Jacques Goudstikker

Jacques Goudstikker (30 August 1897 – 16 May 1940)[1] was a Jewish Dutch art dealer who fled the Netherlands when it was invaded by Nazi Germany during World War II, leaving three furnished properties and an extensive and significant art collection including over 1200 paintings, many of which had been previously catalogued as "Old Masters". The entire collection, which had been surveyed by Hermann Goering himself, was subsequently looted by the Nazis. Between the two World Wars, Jacques Goudstikker had been the most important Dutch dealer of Old Master paintings, according to Peter C. Sutton, executive director and CEO of the Bruce Museum of Arts and Science.[2] Despite efforts of Goudstikker's widow after the war to regain possession of the collection, it was not until after her death that the Dutch government finally restituted 202 paintings to the Goudstikker family in 2006. To finance efforts to reclaim more of the stolen art, a large portion of them were sold at auction in 2007 for almost $10 million.[3]

Jacques Goudstikker
Jacques Goudstikker (1938).jpg
Jacques Goudstikker in 1938
Born(1897-08-30)30 August 1897
Died16 May 1940(1940-05-16) (aged 42)
On-board the SS Bodegraven [nl] in the English Channel
OccupationArt dealer
Years active1919–1940
(m. 1937)


Goudstikker was born in Amsterdam as the son of the art dealer Eduard Goudstikker. He studied at the commercial school in Amsterdam, and more intensely with Wilhelm Martin and William Vogelsang at Leiden and Utrecht. In 1919 he joined his father's Amsterdam gallery, restructured it as a public besloten vennootschap with himself as the director and major shareholder, and introduced a notably more international style; publishing catalogues in French rather than Dutch, and showing for the first time Italian Renaissance paintings, including The Madonna and Child by Francesco Squarcione. This was revolutionary in the Netherlands of the time, where in 1906, Adriaan Pit, the director of the Rijksmuseum, had stated "We have become chauvinistic with regard to the field of art. This worship of our old school of painting, which started thirty years ago is still alive and appears not to let us appreciate any foreign art."[4]

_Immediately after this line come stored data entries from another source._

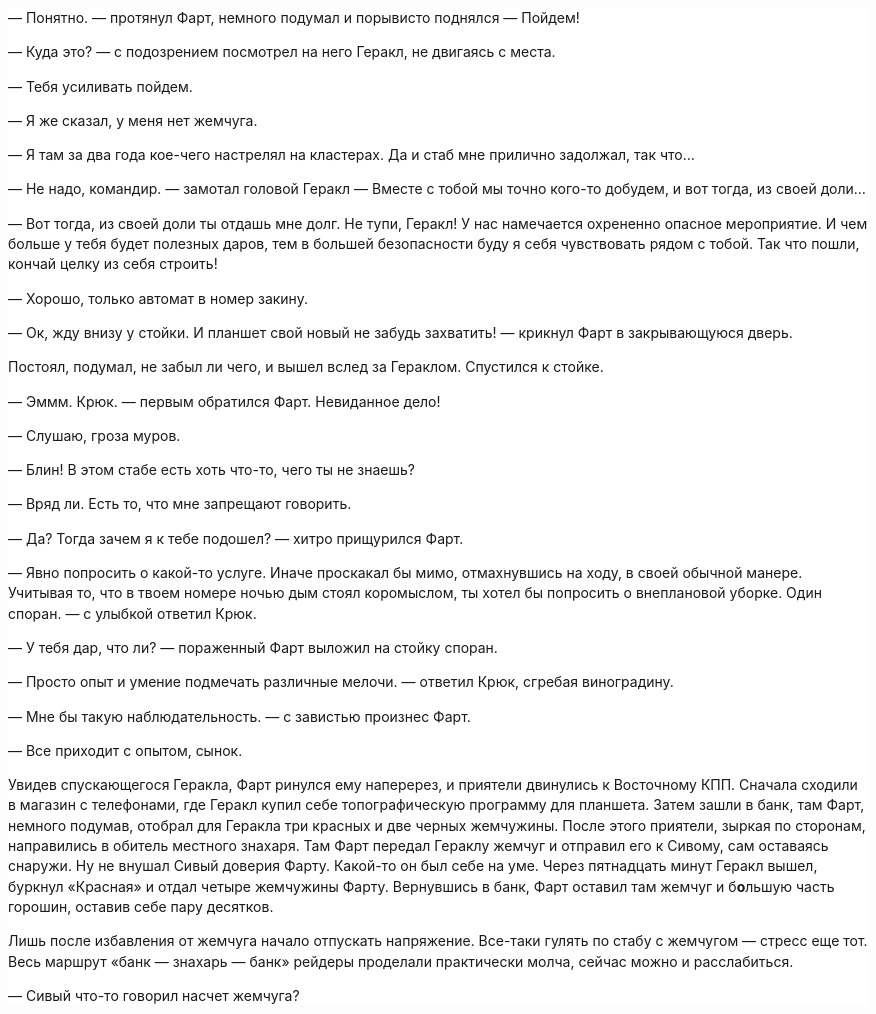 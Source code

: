 <p>— Понятно. — протянул Фарт, немного подумал и порывисто поднялся — Пойдем!</p>

<p>— Куда это? — с подозрением посмотрел на него Геракл, не двигаясь с места.</p>

<p>— Тебя усиливать пойдем.</p>

<p>— Я же сказал, у меня нет жемчуга.</p>

<p>— Я там за два года кое-чего настрелял на кластерах. Да и стаб мне прилично задолжал, так что…</p>

<p>— Не надо, командир. — замотал головой Геракл — Вместе с тобой мы точно кого-то добудем, и вот тогда, из своей доли…</p>

<p>— Вот тогда, из своей доли ты отдашь мне долг. Не тупи, Геракл! У нас намечается охрененно опасное мероприятие. И чем больше у тебя будет полезных даров, тем в большей безопасности буду я себя чувствовать рядом с тобой. Так что пошли, кончай целку из себя строить!</p>

<p>— Хорошо, только автомат в номер закину.</p>

<p>— Ок, жду внизу у стойки. И планшет свой новый не забудь захватить! — крикнул Фарт в закрывающуюся дверь.</p>

<p>Постоял, подумал, не забыл ли чего, и вышел вслед за Гераклом. Спустился к стойке.</p>

<p>— Эммм. Крюк. — первым обратился Фарт. Невиданное дело!</p>

<p>— Слушаю, гроза муров.</p>

<p>— Блин! В этом стабе есть хоть что-то, чего ты не знаешь?</p>

<p>— Вряд ли. Есть то, что мне запрещают говорить.</p>

<p>— Да? Тогда зачем я к тебе подошел? — хитро прищурился Фарт.</p>

<p>— Явно попросить о какой-то услуге. Иначе проскакал бы мимо, отмахнувшись на ходу, в своей обычной манере. Учитывая то, что в твоем номере ночью дым стоял коромыслом, ты хотел бы попросить о внеплановой уборке. Один споран. — с улыбкой ответил Крюк.</p>

<p>— У тебя дар, что ли? — пораженный Фарт выложил на стойку споран.</p>

<p>— Просто опыт и умение подмечать различные мелочи. — ответил Крюк, сгребая виноградину.</p>

<p>— Мне бы такую наблюдательность. — с завистью произнес Фарт.</p>

<p>— Все приходит с опытом, сынок.</p>

<p>Увидев спускающегося Геракла, Фарт ринулся ему наперерез, и приятели двинулись к Восточному КПП. Сначала сходили в магазин с телефонами, где Геракл купил себе топографическую программу для планшета. Затем зашли в банк, там Фарт, немного подумав, отобрал для Геракла три красных и две черных жемчужины. После этого приятели, зыркая по сторонам, направились в обитель местного знахаря. Там Фарт передал Гераклу жемчуг и отправил его к Сивому, сам оставаясь снаружи. Ну не внушал Сивый доверия Фарту. Какой-то он был себе на уме. Через пятнадцать минут Геракл вышел, буркнул «Красная» и отдал четыре жемчужины Фарту. Вернувшись в банк, Фарт оставил там жемчуг и б<strong>о</strong>льшую часть горошин, оставив себе пару десятков.</p>

<p>Лишь после избавления от жемчуга начало отпускать напряжение. Все-таки гулять по стабу с жемчугом — стресс еще тот. Весь маршрут «банк — знахарь — банк» рейдеры проделали практически молча, сейчас можно и расслабиться.</p>

<p>— Сивый что-то говорил насчет жемчуга?</p>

Portrait of Marie Louise Gonzaga, Queen of Poland by Ferdinand Bol, was part of the large restitution agreement in 2006 and was subsequently loaned to the Jewish Museum.

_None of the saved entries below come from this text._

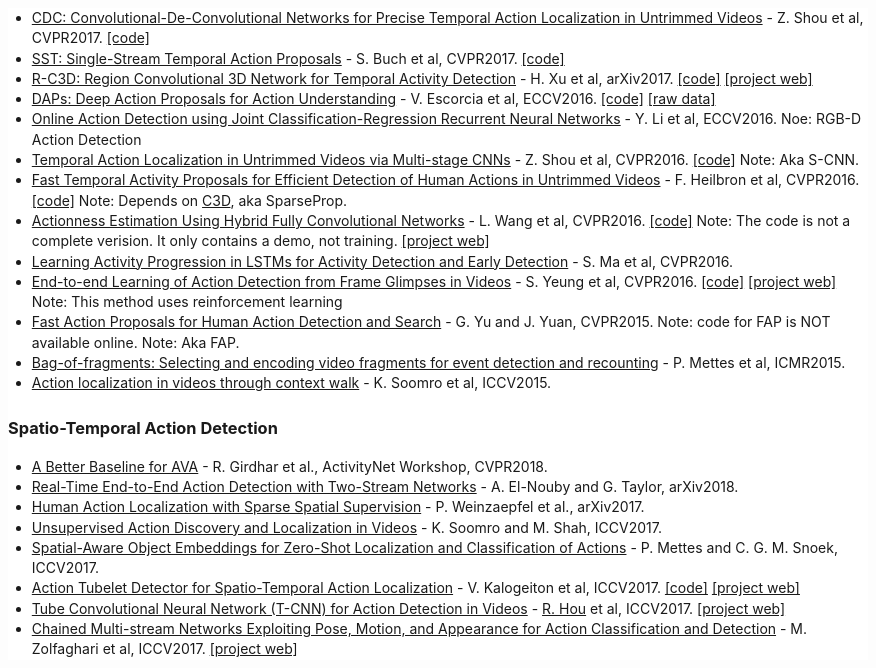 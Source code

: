 * [CDC: Convolutional-De-Convolutional Networks for Precise Temporal Action Localization in Untrimmed Videos](https://arxiv.org/abs/1703.01515/) - Z. Shou et al, CVPR2017. [[code]](https://bitbucket.org/columbiadvmm/cdc)
* [SST: Single-Stream Temporal Action Proposals](http://vision.stanford.edu/pdf/buch2017cvpr.pdf) - S. Buch et al, CVPR2017. [[code]](https://github.com/shyamal-b/sst)
* [R-C3D: Region Convolutional 3D Network for Temporal Activity Detection](https://arxiv.org/abs/1703.07814) - H. Xu et al, arXiv2017. [[code]](https://github.com/VisionLearningGroup/R-C3D) [[project web]](http://ai.bu.edu/r-c3d/)
* [DAPs: Deep Action Proposals for Action Understanding](https://ivul.kaust.edu.sa/Documents/Publications/2016/DAPs%20Deep%20Action%20Proposals%20for%20Action%20Understanding.pdf) - V. Escorcia et al, ECCV2016. [[code]](https://github.com/escorciav/daps) [[raw data]](https://github.com/escorciav/daps)
* [Online Action Detection using Joint Classification-Regression Recurrent Neural Networks](https://arxiv.org/abs/1604.05633) - Y. Li et al, ECCV2016. Noe: RGB-D Action Detection
* [Temporal Action Localization in Untrimmed Videos via Multi-stage CNNs](http://dvmmweb.cs.columbia.edu/files/dvmm_scnn_paper.pdf) - Z. Shou et al, CVPR2016. [[code]](https://github.com/zhengshou/scnn) Note: Aka S-CNN.
* [Fast Temporal Activity Proposals for Efficient Detection of Human Actions in Untrimmed Videos](http://www.cv-foundation.org/openaccess/content_cvpr_2016/papers/Heilbron_Fast_Temporal_Activity_CVPR_2016_paper.pdf) - F. Heilbron et al, CVPR2016. [[code]](https://github.com/cabaf/sparseprop) Note: Depends on [C3D](http://vlg.cs.dartmouth.edu/c3d/), aka SparseProp.
* [Actionness Estimation Using Hybrid Fully Convolutional Networks](https://arxiv.org/abs/1604.07279) - L. Wang et al, CVPR2016. [[code]](https://github.com/wanglimin/actionness-estimation/) Note: The code is not a complete verision. It only contains a demo, not training. [[project web]](http://wanglimin.github.io/actionness_hfcn/index.html)
* [Learning Activity Progression in LSTMs for Activity Detection and Early Detection](https://www.cv-foundation.org/openaccess/content_cvpr_2016/papers/Ma_Learning_Activity_Progression_CVPR_2016_paper.pdf) - S. Ma et al, CVPR2016.
* [End-to-end Learning of Action Detection from Frame Glimpses in Videos](http://vision.stanford.edu/pdf/yeung2016cvpr.pdf) - S. Yeung et al, CVPR2016. [[code]](https://github.com/syyeung/frameglimpses) [[project web]](http://ai.stanford.edu/~syyeung/frameglimpses.html) Note: This method uses reinforcement learning
* [Fast Action Proposals for Human Action Detection and Search](http://www.cv-foundation.org/openaccess/content_cvpr_2015/papers/Yu_Fast_Action_Proposals_2015_CVPR_paper.pdf) - G. Yu and J. Yuan, CVPR2015. Note: code for FAP is NOT available online. Note: Aka FAP.
* [Bag-of-fragments: Selecting and encoding video fragments for event detection and recounting](https://staff.fnwi.uva.nl/t.e.j.mensink/publications/mettes15icmr.pdf) - P. Mettes et al, ICMR2015.
* [Action localization in videos through context walk](http://www.cv-foundation.org/openaccess/content_iccv_2015/papers/Soomro_Action_Localization_in_ICCV_2015_paper.pdf) - K. Soomro et al, ICCV2015.

### Spatio-Temporal Action Detection
* [A Better Baseline for AVA](https://arxiv.org/pdf/1807.10066.pdf) - R. Girdhar et al., ActivityNet Workshop, CVPR2018. 
* [Real-Time End-to-End Action Detection with Two-Stream Networks](https://arxiv.org/abs/1802.08362) - A. El-Nouby and G. Taylor, arXiv2018.
* [Human Action Localization with Sparse Spatial Supervision](https://arxiv.org/pdf/1605.05197.pdf) - P. Weinzaepfel et al., arXiv2017. 
* [Unsupervised Action Discovery and Localization in Videos](http://openaccess.thecvf.com/content_ICCV_2017/papers/Soomro_Unsupervised_Action_Discovery_ICCV_2017_paper.pdf) - K. Soomro and M. Shah, ICCV2017.
* [Spatial-Aware Object Embeddings for Zero-Shot Localization and Classification of Actions](https://arxiv.org/pdf/1707.09145.pdf) - P. Mettes and C. G. M. Snoek, ICCV2017.
* [Action Tubelet Detector for Spatio-Temporal Action Localization](https://arxiv.org/abs/1705.01861) - V. Kalogeiton et al, ICCV2017. [[code]](https://github.com/vkalogeiton/caffe/tree/act-detector) [[project web]](http://thoth.inrialpes.fr/src/ACTdetector/)
* [Tube Convolutional Neural Network (T-CNN) for Action Detection in Videos](https://arxiv.org/pdf/1703.10664.pdf) - [R. Hou](http://www.cs.ucf.edu/~rhou/) et al, ICCV2017. [[project web]](http://crcv.ucf.edu/projects/TCNN/)
* [Chained Multi-stream Networks Exploiting Pose, Motion, and Appearance for Action Classification and Detection](https://arxiv.org/abs/1704.00616) - M. Zolfaghari et al, ICCV2017. [[project web]](https://lmb.informatik.uni-freiburg.de/projects/action_chain/)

Following World War I, Amsterdam once again became a centre of international commerce, and Goudstikker flourished, along with fellow art dealers, P. de Boer and Henri Douwes; in 1927 he moved to a larger gallery. Goudstikker rose above his contemporaries, presenting works from the Dutch Golden Age alongside panels by 14th century, 15th century and 16th century Dutch, Flemish, German and Italian painters, mixing paintings, sculptures, carpets, and other works of art together, in the sophisticated style of Wilhelm von Bode of Berlin, much emulated in London, Paris, and New York City. Goudstikker's taste extended to the design of his catalogs, which were minor works of art in themselves.[4]

Goudstikker maintained close ties with art historians and collectors. In the introduction to his 1928 catalog, he wrote "[W]e are happy as a logical development in our Italian department in having obtained the assistance of our compatriot Doctor Raimond van Marle", author of the influential The Development of the Italian Schools of Painting. His clients, including J. W. Edwin von Rath, Baron Detlev von Hadeln, Jan Herman van Heek, Ernst Proehl, Daniel G. van Beuningen, Heinrich Baron Thyssen-Bornemisza de Kászon and Otto Lanz, also partook in this mix of connoisseurship and scholarship.[4]

He staged an exhibit of Dutch and Flemish paintings, including five van Goghs, two van Dongens, and a Mondrian, together with a group of 17th century works including a wooded landscape by Philips Koninck, at the Anderson Gallery in New York City in 1923, organized through the Dutch Kamer van Koophandel; the Committee of Patrons included the wives of such upper class notables as T. J. Oakley Rhinelander and Cortland S. Van Rensselaer.[4]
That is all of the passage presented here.